There is one case of this happening and being confirmed:
In 1954, Alabama Housewife Ann Hodges was asleep on her living room couch when a grapefruit sized meteor came through her home’s roof, bounced off the floor and landed on her, leaving a sizable bruise. There’s always been a little bit of dispute about whether this actually constitutes being hit by a meteor, as some have speculated that the item that caused the bruise may have been a piece of debris from her home and not the meteor itself. Also, since the meteor had impacted the ground, it was technically a meteorite. In either case, it was an indirect hit.
Make that two cases, because there’s been a second victim of those damn stones from above and this time there’s no dispute. The meteor was a direct strike out of a blue sky and onto the hand of a German schoolboy. Gerrit Blank was apparently walking to school, minding his own business when he was struck in the hand by a pea-sized meteor, leaving him with a minor injury. and a potentially valuable meteorite.
Meteorites of a similar size and composition to the one that struck Gerrit are fairly common, but nearly all have been collected by meteorite hunters, who scour the ground for past meteorites, using metal detectors or other methods to find the tiny fragments of space material. Meteorites which have a confirmed and witnessed date of reentry are extremely rare.
A teenager was hit by a meteorite travelling at 30,000mph – and lived to tell the tale.
Gerrit Blank was on his way to school when he saw a massive fireball heading straight towards him from the sky.
The white-hot meteorite bounced off the schoolboy’s hand and hit the ground so hard it left a foot-long crater in the tarmac – as well as a three-inch scar on his hand.
Gerrit, 14, said: “At first I just saw a large ball of light and then I suddenly felt a pain in my hand.
“Then, a split second after that, there was an enormous bang like a crash of thunder.”
“The noise that came after the flash of light was so loud that my ears were ringing for hours afterwards.
“When it hit me it knocked me flying and then was still going fast enough to bury itself in the road.”
Scientists are now studying the pea-sized meteorite, which crashed to Earth in Essen in Germany.
Chemical tests on the rock have now proved it is from outer space.
Ansgar Korte, director of Germany’s Walter Hohmann Observatory, said: “It’s a real meteorite, therefore it is very valuable to collectors and scientists.”
Chances of being struck by a meteorite are around one in 100 million.
Mr Korte said: “Most meteorites don’t actually make it to ground level because they evaporate in the atmosphere.
“Of those that do get through, about six out of every seven of them land in water.”

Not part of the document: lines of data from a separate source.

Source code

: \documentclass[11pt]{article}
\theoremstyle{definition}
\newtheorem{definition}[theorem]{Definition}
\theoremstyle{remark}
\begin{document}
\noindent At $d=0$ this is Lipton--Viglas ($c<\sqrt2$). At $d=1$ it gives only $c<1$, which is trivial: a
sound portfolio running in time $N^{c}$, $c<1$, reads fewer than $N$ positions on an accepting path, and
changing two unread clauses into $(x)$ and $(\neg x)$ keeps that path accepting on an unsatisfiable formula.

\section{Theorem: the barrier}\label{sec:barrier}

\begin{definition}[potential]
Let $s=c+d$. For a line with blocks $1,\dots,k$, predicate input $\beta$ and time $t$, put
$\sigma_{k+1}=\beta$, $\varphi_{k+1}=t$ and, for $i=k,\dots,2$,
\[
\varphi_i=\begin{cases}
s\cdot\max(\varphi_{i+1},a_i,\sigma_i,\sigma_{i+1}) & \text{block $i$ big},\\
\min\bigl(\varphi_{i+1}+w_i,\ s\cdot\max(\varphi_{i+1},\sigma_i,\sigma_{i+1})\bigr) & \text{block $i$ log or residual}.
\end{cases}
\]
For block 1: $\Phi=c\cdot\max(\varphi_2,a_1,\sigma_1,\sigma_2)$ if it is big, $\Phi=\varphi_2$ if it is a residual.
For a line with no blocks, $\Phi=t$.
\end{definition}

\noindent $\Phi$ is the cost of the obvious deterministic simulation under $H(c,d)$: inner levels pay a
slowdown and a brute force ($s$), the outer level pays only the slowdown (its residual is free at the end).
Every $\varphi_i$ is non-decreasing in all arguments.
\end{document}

He was very lucky to have been struck in the hand and not the head, as that could have caused a serious, possibly even fatal, injury. As it is, the impact left Gerrit with an abrasion on his hand that is not very serious. It appears that the meteor just grazed his hand before striking the ground. He may left with a scar, however. The good side of this, in addition to having the best excuse for being late to school in the history of mankind, is that if he ever finds himself in a situation where he is comparing scars and telling stories about them, as in the original Jaws, he’ll be sure to have the winner, hands down.

This entry was posted on Friday, June 12th, 2009 at 2:37 pm and is filed under Culture, Good Science, Misc, Space. You can follow any responses to this entry through the RSS 2.0 feed. You can leave a response, or trackback from your own site.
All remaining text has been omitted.